TASK DETAILS => Scan the lines below; pull out those with "vengono".

DATA PROVIDED =>
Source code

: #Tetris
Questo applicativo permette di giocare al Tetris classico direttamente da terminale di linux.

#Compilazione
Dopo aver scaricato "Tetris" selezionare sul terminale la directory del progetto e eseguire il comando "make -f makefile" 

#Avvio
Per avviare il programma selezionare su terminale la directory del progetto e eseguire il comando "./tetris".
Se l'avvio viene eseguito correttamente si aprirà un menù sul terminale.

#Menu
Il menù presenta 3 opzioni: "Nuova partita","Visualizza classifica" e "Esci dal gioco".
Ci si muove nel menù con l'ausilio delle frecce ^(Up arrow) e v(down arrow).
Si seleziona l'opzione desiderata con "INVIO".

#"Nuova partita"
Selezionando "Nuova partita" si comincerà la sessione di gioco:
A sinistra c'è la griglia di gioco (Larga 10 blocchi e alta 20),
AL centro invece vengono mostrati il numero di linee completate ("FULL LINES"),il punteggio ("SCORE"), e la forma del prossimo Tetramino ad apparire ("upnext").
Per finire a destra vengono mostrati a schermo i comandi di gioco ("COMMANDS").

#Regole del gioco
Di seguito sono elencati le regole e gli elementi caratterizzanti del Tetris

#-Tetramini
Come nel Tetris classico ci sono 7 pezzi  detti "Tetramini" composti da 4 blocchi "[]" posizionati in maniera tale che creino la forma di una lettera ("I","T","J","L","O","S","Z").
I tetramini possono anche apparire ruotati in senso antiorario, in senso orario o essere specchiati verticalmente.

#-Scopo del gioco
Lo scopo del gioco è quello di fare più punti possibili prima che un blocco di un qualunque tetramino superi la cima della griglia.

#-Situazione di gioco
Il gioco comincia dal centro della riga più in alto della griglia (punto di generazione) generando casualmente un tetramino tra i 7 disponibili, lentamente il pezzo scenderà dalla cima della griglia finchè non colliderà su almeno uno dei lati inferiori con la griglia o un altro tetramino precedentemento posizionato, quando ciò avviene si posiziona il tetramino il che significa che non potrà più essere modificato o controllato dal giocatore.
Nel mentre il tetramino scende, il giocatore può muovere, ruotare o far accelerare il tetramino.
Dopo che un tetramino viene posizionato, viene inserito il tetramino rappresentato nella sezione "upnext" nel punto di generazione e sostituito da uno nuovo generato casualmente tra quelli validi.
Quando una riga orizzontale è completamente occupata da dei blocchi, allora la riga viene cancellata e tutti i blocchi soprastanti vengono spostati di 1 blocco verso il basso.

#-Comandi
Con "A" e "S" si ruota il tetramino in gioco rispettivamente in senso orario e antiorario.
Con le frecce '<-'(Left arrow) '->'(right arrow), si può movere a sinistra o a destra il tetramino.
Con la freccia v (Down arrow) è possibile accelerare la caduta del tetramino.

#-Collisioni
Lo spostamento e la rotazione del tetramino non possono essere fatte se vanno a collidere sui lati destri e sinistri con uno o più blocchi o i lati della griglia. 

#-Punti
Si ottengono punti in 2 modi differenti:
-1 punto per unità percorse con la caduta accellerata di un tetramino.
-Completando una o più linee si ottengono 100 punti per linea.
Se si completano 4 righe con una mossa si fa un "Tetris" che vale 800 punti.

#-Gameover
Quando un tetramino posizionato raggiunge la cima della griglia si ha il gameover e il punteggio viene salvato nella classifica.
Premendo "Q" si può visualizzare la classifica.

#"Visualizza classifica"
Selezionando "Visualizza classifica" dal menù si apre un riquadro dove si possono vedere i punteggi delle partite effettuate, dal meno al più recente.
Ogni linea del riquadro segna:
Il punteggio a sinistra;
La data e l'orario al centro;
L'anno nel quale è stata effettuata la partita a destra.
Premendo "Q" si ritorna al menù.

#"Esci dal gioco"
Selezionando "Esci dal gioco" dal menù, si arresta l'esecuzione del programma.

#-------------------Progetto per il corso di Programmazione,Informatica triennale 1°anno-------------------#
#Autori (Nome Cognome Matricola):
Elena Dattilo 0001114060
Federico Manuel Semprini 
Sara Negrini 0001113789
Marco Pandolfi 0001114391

--

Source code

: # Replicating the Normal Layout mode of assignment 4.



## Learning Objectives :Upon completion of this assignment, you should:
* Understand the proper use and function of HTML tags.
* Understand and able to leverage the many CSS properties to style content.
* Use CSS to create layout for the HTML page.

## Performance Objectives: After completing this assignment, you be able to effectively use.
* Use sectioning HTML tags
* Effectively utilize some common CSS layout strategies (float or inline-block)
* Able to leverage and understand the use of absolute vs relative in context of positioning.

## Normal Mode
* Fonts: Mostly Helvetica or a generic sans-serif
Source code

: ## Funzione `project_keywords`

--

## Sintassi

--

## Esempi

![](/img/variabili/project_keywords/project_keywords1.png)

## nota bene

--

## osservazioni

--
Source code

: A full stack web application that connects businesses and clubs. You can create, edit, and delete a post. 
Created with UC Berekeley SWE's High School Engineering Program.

THE COMPLETED TASK =>
AL centro invece vengono mostrati il numero di linee completate ("FULL LINES"),il punteggio ("SCORE"), e la forma del prossimo Tetramino ad apparire ("upnext").
Per finire a destra vengono mostrati a schermo i comandi di gioco ("COMMANDS").
Quando una riga orizzontale è completamente occupata da dei blocchi, allora la riga viene cancellata e tutti i blocchi soprastanti vengono spostati di 1 blocco verso il basso.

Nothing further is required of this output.